Original story by Jodilyn Andrews
Scientists use satellite images to monitor the conditions of forests, crops and the environment, but their research relies on those images accurately measuring the light being reflected from Earth.
Imaging engineers at South Dakota State University are identifying more sites worldwide with which to determine the accuracy of those images through a partnership with Google Earth Engine. More calibration sites will increase precision by allowing scientists to select sites that are ideally suited to specific spectral bands of reflected light.
SDSU scientists use the satellite data, for instance, to predict the risk of West Nile virus in South Dakota during the summer. Others track how drought affects deforestation in Brazil and whether forest fire management techniques in the western United States are impacting the size and frequency of the fires.
Specifically, imaging engineer Larry Leigh identified pseudo-invariant calibration sites, known as PICS. These sites are located in remote places, such as deserts and dry lake beds, where the surface properties and therefore the reflectance, do not change over time.
As a result, a ground crew only needs to visit the site once to take measurements, rather than being deployed each time that the satellite passes over the location. That significantly decrease the cost of satellite sensor calibration.
Through the $46,000 Google Earth Engine research award, Leigh and three graduate students have direct access to the Google archives that include U.S. Geological Survey Center for Earth Resources Observation and Science images and the computing power to compile the images via Google Earth Engine and its cloud computing capabilities.
After searching the globe for PICS using images from Landsat 5, 7 and 8, the researchers found locations that are ideally suited to calibrating specific spectral bands, according to graduate student Ruchira Tabassum.
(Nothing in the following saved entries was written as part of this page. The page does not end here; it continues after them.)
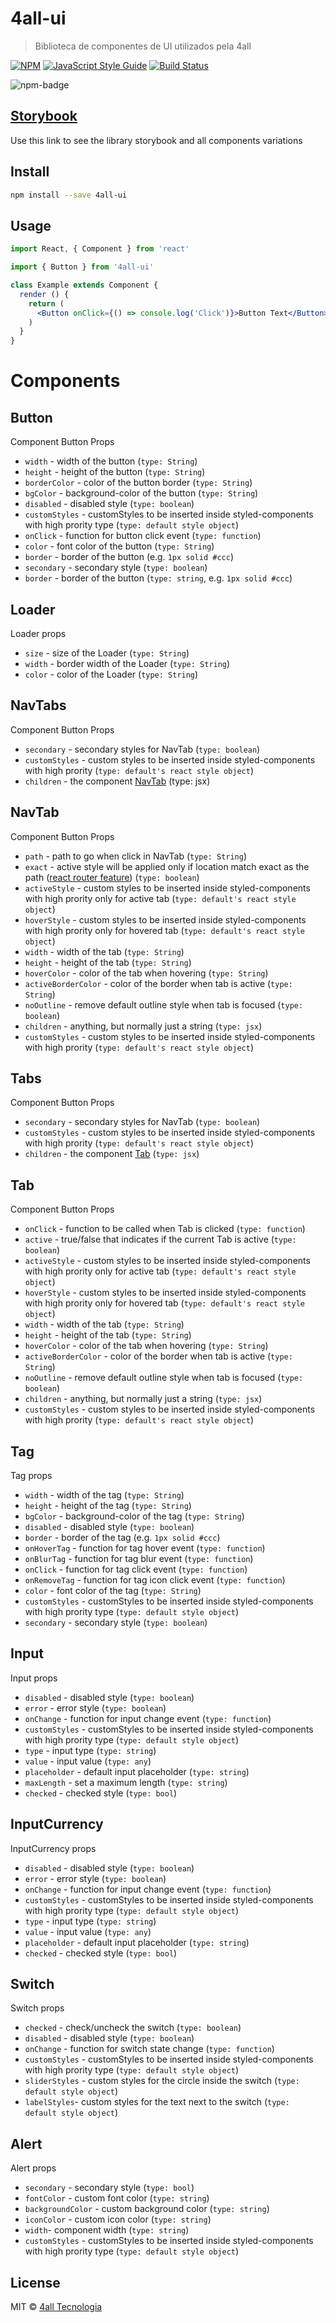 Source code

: # 4all-ui

> Biblioteca de componentes de UI utilizados pela 4all

[![NPM](https://img.shields.io/npm/v/4all-ui.svg)](https://www.npmjs.com/package/4all-ui) [![JavaScript Style Guide](https://img.shields.io/badge/code_style-eslint-brightgreen.svg)](https://www.npmjs.com/package/eslint-config-airbnb) [![Build Status](https://travis-ci.org/4alltecnologia/4all-ui.svg?branch=master)](https://travis-ci.org/4alltecnologia/4all-ui)

![npm-badge](https://nodei.co/npm/4all-ui.png?downloads=true&stars=true)

## [Storybook](https://4alltecnologia.github.io/4all-ui)
Use this link to see the library storybook and all components variations

## Install

```bash
npm install --save 4all-ui
```

## Usage

```jsx
import React, { Component } from 'react'

import { Button } from '4all-ui'

class Example extends Component {
  render () {
    return (
      <Button onClick={() => console.log('Click')}>Button Text</Button>
    )
  }
}
```

# Components
## Button
Component Button Props
- `width` - width of the button (`type: String`)
- `height` - height of the button (`type: String`)
- `borderColor` - color of the button border (`type: String`)
- `bgColor` - background-color of the button (`type: String`)
- `disabled` - disabled style (`type: boolean`)
- `customStyles` - customStyles to be inserted inside styled-components with high prority type (`type: default style object`)
- `onClick` - function for button click event (`type: function`)
- `color` - font color of the button (`type: String`)
- `border` - border of the button (e.g.  `1px solid #ccc`)
- `secondary` - secondary style (`type: boolean`)
- `border` - border of the button (`type: string`, e.g.  `1px solid #ccc`)

## Loader
Loader props
- `size` - size of the Loader (`type: String`)
- `width` - border width of the Loader (`type: String`)
- `color` - color of the Loader (`type: String`)

## NavTabs
Component Button Props
- `secondary` - secondary styles for NavTab (`type: boolean`)
- `customStyles` - custom styles to be inserted inside styled-components with high prority (`type: default's react style object`)
- `children` - the component [NavTab](#NavTab) (type: jsx)

## NavTab
Component Button Props
- `path` - path to go when click in NavTab (`type: String`)
- `exact` - active style will be applied only if location match exact as the path ([react router feature](https://github.com/ReactTraining/react-router/blob/master/packages/react-router-dom/docs/api/NavLink.md#exact-bool)) (`type: boolean`)
- `activeStyle` - custom styles to be inserted inside styled-components with high prority only for active tab (`type: default's react style object`)
- `hoverStyle` - custom styles to be inserted inside styled-components with high prority only for hovered tab (`type: default's react style object`)
- `width` - width of the tab (`type: String`)
- `height` - height of the tab (`type: String`)
- `hoverColor` - color of the tab when hovering (`type: String`)
- `activeBorderColor` - color of the border when tab is active (`type: String`)
- `noOutline` - remove default outline style when tab is focused (`type: boolean`)
- `children` - anything, but normally just a string (`type: jsx`)
- `customStyles` - custom styles to be inserted inside styled-components with high prority (`type: default's react style object`)

## Tabs
Component Button Props
- `secondary` - secondary styles for NavTab (`type: boolean`)
- `customStyles` - custom styles to be inserted inside styled-components with high prority (`type: default's react style object`)
- `children` - the component [Tab](#Tab) (`type: jsx`)

## Tab
Component Button Props
- `onClick` - function to be called when Tab is clicked (`type: function`)
- `active` - true/false that indicates if the current Tab is active (`type: boolean`)
- `activeStyle` - custom styles to be inserted inside styled-components with high prority only for active tab (`type: default's react style object`)
- `hoverStyle` - custom styles to be inserted inside styled-components with high prority only for hovered tab (`type: default's react style object`)
- `width` - width of the tab (`type: String`)
- `height` - height of the tab (`type: String`)
- `hoverColor` - color of the tab when hovering (`type: String`)
- `activeBorderColor` - color of the border when tab is active (`type: String`)
- `noOutline` - remove default outline style when tab is focused (`type: boolean`)
- `children` - anything, but normally just a string (`type: jsx`)
- `customStyles` - custom styles to be inserted inside styled-components with high prority (`type: default's react style object`)

## Tag
Tag props
- `width` - width of the tag (`type: String`)
- `height` - height of the tag (`type: String`)
- `bgColor` - background-color of the tag (`type: String`)
- `disabled` - disabled style (`type: boolean`)
- `border` - border of the tag (e.g.  `1px solid #ccc`)
- `onHoverTag` - function for tag hover event (`type: function`)
- `onBlurTag` - function for tag blur event (`type: function`)
- `onClick` - function for tag click event (`type: function`)
- `onRemoveTag` - function for tag icon click event (`type: function`)
- `color` - font color of the tag (`type: String`)
- `customStyles` - customStyles to be inserted inside styled-components with high prority type (`type: default style object`)
- `secondary` - secondary style (`type: boolean`)

## Input
Input props
- `disabled` - disabled style (`type: boolean`)
- `error` - error style (`type: boolean`)
- `onChange` - function for input change event (`type: function`)
- `customStyles` - customStyles to be inserted inside styled-components with high prority type (`type: default style object`)
- `type` - input type (`type: string`)
- `value` - input value (`type: any`)
- `placeholder` - default input placeholder (`type: string`)
- `maxLength` - set a maximum length (`type: string`)
- `checked` - checked style (`type: bool`)

## InputCurrency
InputCurrency props
- `disabled` - disabled style (`type: boolean`)
- `error` - error style (`type: boolean`)
- `onChange` - function for input change event (`type: function`)
- `customStyles` - customStyles to be inserted inside styled-components with high prority type (`type: default style object`)
- `type` - input type (`type: string`)
- `value` - input value (`type: any`)
- `placeholder` - default input placeholder (`type: string`)
- `checked` - checked style (`type: bool`)

## Switch
Switch props
- `checked` - check/uncheck the switch (`type: boolean`)
- `disabled` - disabled style (`type: boolean`)
- `onChange` - function for switch state change (`type: function`)
- `customStyles` - customStyles to be inserted inside styled-components with high prority type (`type: default style object`)
- `sliderStyles` - custom styles for the circle inside the switch (`type: default style object`)
- `labelStyles`- custom styles for the text next to the switch (`type: default style object`)

## Alert
Alert props
- `secondary` - secondary style (`type: bool`)
- `fontColor` - custom font color (`type: string`)
- `backgroundColor` - custom background color (`type: string`)
- `iconColor` - custom icon color (`type: string`)
- `width`- component width (`type: string`)
- `customStyles` - customStyles to be inserted inside styled-components with high prority type (`type: default style object`)

## License

MIT © [4all Tecnologia](https://github.com/4alltecnologia)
The sensors on Landsat 8, for instance, detect 11 spectral bands, while those on Landsat 7 collect data on 8 spectral bands, according to the USGS Landsat website.
Previously, one site was used for all spectral bands. However, Tabassum, said, “The new approach evaluates each location, identifying the best ones for each spectral band.” That will help ensure that the data the satellite sensors record accurately measure the light energy reflected from Earth.
Furthermore, Leigh explained, the discovery of new PICS has also allowed the imaging engineers to increase the overall reliability of satellite sensors, both now and in reference to historical images.
Over the last 40 years, the sensors aboard satellites have become more reliable. The initial specification for Landsat 1 calibration was a 15 percent error, but for Landsat 8, the error, known as the uncertainty threshold, has been reduced to 3 percent. Having more PICS allows the imaging engineers to push that uncertainty threshold to below 1 percent, according to Leigh.
In addition, doctoral student Mahesh Shrestha has begun to take advantage of these new sites that will lead to recalibrating images from past instruments, such as Landsat 1, using the long-term datasets from these new PICS. This will ensure that an image taken at a particular site 40 years ago is as reliable as one taken two days ago.
“This is a numbers game,” said Leigh. “We need as much data as possible to be able to perform statistical validation on the results via improving the frequency of image acquisitions, accuracy of measurements and speed of analysis to detect sensor drift.”
With the number of satellites increasing every year, calibrating onboard sensors is vital to producing accurate readings. “The use of new PICS is increasing our ability to perform these calibrations accurately and efficiently,” Leigh added.